Assignment: Restate every record exactly as it is written, while omitting the pictures it holds.

::::::::::

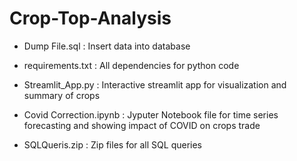 # Crop-Top-Analysis

- Dump File.sql : Insert data into database

- requirements.txt : All dependencies for python code

- Streamlit_App.py : Interactive streamlit app for visualization and summary of crops

- Covid Correction.ipynb : Jyputer Notebook file for time series forecasting and showing impact of COVID on crops trade

- SQLQueris.zip : Zip files for all SQL queries

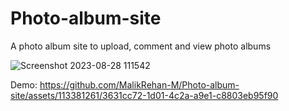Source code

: # Photo-album-site
A photo album site to upload, comment and view photo albums

![Screenshot 2023-08-28 111542](https://github.com/MalikRehan-M/Photo-album-site/assets/113381261/4f6f7428-46ad-4321-b8c4-75310f71ca70)

Demo: 
https://github.com/MalikRehan-M/Photo-album-site/assets/113381261/3631cc72-1d01-4c2a-a9e1-c8803eb95f90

::::::::::

Solution below:
 # Crop-Top-Analysis

- Dump File.sql : Insert data into database

- requirements.txt : All dependencies for python code

- Streamlit_App.py : Interactive streamlit app for visualization and summary of crops

- Covid Correction.ipynb : Jyputer Notebook file for time series forecasting and showing impact of COVID on crops trade

- SQLQueris.zip : Zip files for all SQL queries

Source code

: # Photo-album-site
A photo album site to upload, comment and view photo albums

![Screenshot 2023-08-28 111542](https://github.com/MalikRehan-M/Photo-album-site/assets/113381261/4f6f7428-46ad-4321-b8c4-75310f71ca70)

Demo: 
https://github.com/MalikRehan-M/Photo-album-site/assets/113381261/3631cc72-1d01-4c2a-a9e1-c8803eb95f90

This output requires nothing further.